# EXERCISE PROMPT
All lines in the entries below that hold "GroupData" make up the answer.

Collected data
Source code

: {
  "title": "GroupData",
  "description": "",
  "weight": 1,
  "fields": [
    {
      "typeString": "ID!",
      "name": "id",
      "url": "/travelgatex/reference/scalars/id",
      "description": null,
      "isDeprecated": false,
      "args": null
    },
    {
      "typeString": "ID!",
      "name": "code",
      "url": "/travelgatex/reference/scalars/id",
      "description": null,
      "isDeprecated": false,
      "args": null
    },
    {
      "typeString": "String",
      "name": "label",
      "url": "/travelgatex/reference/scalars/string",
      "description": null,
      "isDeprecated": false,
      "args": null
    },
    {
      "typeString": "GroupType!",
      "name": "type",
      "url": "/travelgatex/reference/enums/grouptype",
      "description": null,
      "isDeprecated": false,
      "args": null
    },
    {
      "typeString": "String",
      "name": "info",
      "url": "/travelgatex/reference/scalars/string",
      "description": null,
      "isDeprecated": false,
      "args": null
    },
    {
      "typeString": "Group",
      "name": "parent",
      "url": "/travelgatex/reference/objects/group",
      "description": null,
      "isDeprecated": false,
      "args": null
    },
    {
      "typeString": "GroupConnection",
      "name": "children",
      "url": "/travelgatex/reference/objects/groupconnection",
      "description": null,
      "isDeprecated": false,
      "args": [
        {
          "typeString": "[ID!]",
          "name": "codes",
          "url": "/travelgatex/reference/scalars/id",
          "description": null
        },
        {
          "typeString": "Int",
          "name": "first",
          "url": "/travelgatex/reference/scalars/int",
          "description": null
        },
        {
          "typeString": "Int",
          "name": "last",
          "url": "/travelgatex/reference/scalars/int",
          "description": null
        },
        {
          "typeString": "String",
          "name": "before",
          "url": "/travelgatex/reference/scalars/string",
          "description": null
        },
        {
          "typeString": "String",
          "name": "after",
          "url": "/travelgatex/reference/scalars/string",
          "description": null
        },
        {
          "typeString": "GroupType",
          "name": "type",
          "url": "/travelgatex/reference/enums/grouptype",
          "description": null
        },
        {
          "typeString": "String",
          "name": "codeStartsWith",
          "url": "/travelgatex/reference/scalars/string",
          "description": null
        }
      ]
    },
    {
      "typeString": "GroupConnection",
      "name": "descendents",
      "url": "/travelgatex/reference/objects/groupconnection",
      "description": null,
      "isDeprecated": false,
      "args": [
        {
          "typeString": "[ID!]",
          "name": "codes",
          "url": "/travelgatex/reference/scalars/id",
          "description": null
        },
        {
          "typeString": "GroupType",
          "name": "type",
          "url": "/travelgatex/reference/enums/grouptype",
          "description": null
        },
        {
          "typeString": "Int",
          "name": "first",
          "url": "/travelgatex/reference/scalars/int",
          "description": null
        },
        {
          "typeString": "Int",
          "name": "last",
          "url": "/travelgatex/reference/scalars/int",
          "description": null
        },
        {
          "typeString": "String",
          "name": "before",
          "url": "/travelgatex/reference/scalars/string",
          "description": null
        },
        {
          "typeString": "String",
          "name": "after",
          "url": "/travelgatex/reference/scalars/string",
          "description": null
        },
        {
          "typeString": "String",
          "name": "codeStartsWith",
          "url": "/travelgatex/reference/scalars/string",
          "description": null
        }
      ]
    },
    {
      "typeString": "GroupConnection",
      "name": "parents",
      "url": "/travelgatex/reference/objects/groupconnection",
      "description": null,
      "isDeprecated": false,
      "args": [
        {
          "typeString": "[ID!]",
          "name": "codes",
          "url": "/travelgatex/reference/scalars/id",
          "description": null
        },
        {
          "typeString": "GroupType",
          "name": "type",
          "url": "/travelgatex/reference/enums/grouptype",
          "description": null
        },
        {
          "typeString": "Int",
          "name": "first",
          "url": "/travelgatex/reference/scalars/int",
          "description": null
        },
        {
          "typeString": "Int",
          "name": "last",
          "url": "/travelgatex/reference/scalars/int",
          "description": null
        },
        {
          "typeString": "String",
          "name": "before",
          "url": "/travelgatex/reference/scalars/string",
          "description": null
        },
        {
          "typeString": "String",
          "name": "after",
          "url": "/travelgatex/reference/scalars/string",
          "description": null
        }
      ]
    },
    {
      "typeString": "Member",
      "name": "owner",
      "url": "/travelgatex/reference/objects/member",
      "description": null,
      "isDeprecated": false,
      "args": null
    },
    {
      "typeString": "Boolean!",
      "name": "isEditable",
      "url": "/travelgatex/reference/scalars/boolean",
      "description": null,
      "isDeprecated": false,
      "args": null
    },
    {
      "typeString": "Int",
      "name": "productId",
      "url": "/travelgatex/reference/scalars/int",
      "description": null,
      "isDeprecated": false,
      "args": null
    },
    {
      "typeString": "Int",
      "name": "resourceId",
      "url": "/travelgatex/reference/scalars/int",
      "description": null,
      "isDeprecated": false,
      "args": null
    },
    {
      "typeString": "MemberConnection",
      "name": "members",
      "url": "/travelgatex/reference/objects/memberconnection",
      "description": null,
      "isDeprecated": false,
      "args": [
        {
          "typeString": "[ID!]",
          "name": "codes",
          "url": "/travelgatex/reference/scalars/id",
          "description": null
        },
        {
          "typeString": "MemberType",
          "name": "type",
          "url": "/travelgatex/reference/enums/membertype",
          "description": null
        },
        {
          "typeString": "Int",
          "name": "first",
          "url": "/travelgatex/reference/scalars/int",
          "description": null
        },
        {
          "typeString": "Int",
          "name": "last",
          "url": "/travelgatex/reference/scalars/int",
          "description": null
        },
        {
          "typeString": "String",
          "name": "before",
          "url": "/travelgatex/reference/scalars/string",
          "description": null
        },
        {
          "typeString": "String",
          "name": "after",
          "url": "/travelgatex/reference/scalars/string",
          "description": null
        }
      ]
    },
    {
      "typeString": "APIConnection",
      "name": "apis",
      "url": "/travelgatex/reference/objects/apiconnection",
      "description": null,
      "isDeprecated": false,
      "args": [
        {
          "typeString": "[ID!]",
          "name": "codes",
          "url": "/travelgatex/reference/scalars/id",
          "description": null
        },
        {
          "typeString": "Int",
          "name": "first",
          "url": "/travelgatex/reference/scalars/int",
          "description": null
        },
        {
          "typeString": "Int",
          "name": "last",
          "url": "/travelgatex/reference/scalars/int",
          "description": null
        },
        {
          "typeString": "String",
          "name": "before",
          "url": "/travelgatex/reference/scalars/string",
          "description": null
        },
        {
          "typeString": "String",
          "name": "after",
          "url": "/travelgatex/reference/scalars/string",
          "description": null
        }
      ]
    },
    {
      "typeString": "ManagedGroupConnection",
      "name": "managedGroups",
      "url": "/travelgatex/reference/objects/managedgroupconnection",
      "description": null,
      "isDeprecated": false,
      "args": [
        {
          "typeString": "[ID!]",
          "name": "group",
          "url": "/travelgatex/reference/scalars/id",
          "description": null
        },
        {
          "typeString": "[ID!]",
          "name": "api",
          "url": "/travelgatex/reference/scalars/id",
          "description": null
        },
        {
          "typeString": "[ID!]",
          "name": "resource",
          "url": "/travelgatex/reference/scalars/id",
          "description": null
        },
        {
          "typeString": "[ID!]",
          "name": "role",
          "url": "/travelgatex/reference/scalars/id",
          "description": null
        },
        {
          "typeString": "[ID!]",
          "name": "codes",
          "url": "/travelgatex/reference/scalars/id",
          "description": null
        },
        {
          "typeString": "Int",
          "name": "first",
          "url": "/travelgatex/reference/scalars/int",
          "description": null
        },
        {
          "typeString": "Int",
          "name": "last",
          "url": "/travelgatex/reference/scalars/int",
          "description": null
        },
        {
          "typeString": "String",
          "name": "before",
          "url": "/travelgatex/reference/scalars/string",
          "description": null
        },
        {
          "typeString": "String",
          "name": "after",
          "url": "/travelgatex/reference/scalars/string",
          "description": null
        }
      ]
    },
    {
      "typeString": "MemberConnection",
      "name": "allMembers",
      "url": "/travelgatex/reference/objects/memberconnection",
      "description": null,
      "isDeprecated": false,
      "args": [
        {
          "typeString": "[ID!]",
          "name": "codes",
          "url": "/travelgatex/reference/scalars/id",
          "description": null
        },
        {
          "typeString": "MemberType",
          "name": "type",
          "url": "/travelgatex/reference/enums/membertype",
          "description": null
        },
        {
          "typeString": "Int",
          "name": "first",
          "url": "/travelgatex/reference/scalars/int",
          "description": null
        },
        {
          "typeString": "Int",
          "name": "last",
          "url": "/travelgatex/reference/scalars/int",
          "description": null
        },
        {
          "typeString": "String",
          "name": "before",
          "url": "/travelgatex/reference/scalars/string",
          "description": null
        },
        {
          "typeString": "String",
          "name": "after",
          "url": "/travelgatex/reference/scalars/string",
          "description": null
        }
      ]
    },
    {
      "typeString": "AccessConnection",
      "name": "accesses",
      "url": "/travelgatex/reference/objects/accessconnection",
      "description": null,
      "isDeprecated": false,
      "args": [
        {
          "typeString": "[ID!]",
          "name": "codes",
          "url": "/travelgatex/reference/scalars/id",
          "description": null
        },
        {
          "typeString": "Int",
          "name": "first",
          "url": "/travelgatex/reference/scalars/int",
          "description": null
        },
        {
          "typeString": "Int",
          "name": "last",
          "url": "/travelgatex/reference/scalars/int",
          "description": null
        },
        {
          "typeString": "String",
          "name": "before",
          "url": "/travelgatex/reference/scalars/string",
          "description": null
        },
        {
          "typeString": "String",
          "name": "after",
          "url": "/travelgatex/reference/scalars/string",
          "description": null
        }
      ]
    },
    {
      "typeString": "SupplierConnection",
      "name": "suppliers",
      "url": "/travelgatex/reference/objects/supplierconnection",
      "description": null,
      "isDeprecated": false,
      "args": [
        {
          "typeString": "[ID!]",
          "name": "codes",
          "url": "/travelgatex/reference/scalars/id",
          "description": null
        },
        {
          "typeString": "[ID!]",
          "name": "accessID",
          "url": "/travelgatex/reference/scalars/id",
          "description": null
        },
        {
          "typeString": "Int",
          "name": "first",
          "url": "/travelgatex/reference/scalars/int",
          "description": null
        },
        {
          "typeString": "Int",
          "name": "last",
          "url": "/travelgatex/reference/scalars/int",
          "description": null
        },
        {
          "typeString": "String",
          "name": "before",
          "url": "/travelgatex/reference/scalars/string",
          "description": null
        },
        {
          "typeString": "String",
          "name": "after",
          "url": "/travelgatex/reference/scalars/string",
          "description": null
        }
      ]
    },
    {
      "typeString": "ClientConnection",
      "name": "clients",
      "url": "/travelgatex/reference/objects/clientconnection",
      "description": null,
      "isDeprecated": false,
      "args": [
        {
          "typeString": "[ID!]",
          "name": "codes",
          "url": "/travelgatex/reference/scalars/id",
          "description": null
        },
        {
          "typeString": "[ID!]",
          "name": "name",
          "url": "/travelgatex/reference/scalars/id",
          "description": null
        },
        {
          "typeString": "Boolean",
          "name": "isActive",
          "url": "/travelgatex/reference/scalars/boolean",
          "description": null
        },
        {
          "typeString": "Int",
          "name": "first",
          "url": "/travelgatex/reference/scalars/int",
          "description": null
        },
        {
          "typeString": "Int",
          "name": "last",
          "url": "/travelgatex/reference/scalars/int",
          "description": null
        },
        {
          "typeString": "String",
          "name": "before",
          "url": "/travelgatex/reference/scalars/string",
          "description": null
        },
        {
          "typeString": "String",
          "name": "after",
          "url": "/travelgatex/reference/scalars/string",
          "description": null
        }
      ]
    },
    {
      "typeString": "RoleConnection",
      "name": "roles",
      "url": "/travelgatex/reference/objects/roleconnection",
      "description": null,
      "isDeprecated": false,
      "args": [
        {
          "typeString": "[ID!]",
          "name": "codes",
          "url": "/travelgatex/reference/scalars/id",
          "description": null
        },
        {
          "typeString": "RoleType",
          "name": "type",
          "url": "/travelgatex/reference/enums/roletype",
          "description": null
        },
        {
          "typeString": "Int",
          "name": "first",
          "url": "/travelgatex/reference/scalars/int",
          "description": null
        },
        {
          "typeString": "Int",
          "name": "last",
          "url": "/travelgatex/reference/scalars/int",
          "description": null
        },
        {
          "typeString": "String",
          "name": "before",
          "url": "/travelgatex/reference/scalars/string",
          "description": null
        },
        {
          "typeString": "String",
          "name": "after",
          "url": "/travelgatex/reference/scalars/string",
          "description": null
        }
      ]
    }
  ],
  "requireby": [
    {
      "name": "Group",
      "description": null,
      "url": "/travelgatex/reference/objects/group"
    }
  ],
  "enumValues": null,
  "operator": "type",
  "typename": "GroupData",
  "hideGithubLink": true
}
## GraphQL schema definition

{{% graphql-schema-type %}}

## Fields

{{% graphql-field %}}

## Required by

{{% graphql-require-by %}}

# ANSWER TO THIS EXERCISE
  "title": "GroupData",
  "typename": "GroupData",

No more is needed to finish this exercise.